**Your goal:**
Check every line of the data and copy the ones where "binaries" appears.

** Data supplied follows **

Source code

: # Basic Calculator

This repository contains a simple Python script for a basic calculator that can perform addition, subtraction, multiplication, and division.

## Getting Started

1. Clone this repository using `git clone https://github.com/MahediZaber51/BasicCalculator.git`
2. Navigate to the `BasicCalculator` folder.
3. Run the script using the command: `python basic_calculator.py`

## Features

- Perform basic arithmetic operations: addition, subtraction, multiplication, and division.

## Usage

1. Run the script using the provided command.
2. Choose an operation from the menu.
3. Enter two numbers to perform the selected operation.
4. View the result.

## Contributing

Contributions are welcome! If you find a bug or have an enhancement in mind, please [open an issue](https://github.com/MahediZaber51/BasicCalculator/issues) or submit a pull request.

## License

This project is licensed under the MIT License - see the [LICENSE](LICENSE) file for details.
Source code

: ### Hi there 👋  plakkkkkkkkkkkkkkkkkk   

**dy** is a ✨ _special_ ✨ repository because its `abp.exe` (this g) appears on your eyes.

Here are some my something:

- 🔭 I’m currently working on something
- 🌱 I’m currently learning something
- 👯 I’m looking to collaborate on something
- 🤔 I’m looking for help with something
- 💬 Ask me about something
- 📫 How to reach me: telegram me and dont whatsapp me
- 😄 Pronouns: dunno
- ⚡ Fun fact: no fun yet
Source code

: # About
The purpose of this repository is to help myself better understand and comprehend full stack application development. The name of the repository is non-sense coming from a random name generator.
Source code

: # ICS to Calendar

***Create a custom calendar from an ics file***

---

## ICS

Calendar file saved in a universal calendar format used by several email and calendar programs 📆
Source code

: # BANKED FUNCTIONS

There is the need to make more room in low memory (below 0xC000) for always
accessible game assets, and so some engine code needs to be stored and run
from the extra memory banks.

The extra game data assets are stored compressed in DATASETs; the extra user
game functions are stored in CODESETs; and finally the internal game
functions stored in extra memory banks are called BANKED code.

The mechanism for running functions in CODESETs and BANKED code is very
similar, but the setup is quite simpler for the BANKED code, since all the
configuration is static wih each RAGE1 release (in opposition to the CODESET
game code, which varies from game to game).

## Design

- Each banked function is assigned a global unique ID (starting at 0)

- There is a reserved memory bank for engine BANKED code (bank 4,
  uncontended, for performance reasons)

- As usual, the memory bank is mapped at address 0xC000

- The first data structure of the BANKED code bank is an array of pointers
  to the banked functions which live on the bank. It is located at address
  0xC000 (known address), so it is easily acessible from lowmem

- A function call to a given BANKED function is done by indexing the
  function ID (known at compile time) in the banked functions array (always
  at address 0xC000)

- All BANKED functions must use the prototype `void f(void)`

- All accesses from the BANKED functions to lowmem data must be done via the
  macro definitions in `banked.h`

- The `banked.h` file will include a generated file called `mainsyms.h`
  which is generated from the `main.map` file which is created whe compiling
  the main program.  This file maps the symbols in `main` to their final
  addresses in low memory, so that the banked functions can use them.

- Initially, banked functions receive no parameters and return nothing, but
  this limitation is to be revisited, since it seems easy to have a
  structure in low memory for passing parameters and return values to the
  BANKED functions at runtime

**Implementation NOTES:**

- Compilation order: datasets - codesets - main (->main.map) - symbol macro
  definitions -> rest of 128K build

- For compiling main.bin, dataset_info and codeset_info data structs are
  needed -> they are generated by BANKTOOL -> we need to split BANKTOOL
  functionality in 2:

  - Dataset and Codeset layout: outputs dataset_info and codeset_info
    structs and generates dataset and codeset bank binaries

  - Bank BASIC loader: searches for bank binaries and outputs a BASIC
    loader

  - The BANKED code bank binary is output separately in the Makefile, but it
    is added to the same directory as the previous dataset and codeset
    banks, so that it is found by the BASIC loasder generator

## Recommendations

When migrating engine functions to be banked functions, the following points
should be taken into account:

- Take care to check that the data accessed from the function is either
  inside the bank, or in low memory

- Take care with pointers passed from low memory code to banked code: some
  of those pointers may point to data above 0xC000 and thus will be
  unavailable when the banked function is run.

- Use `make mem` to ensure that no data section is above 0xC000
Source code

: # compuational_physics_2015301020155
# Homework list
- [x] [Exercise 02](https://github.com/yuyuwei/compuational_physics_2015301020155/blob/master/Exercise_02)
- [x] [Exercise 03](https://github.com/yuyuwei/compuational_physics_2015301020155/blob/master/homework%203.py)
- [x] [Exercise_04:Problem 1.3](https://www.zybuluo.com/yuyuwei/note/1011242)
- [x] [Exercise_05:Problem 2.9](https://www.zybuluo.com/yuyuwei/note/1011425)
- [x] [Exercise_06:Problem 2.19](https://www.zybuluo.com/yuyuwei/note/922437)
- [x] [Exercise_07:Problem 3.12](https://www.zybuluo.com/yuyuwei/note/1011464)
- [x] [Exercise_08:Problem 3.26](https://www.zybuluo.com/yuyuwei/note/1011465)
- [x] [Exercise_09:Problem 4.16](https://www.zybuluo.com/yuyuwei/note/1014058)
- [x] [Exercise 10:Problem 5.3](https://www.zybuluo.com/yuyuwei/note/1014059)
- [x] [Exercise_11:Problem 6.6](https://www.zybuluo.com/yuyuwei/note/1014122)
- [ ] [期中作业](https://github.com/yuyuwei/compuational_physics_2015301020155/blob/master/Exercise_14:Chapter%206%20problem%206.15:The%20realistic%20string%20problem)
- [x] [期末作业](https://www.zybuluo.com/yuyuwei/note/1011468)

** End of Data supplied **

**Solution to this task:**
    structs and generates dataset and codeset bank binaries
  - Bank BASIC loader: searches for bank binaries and outputs a BASIC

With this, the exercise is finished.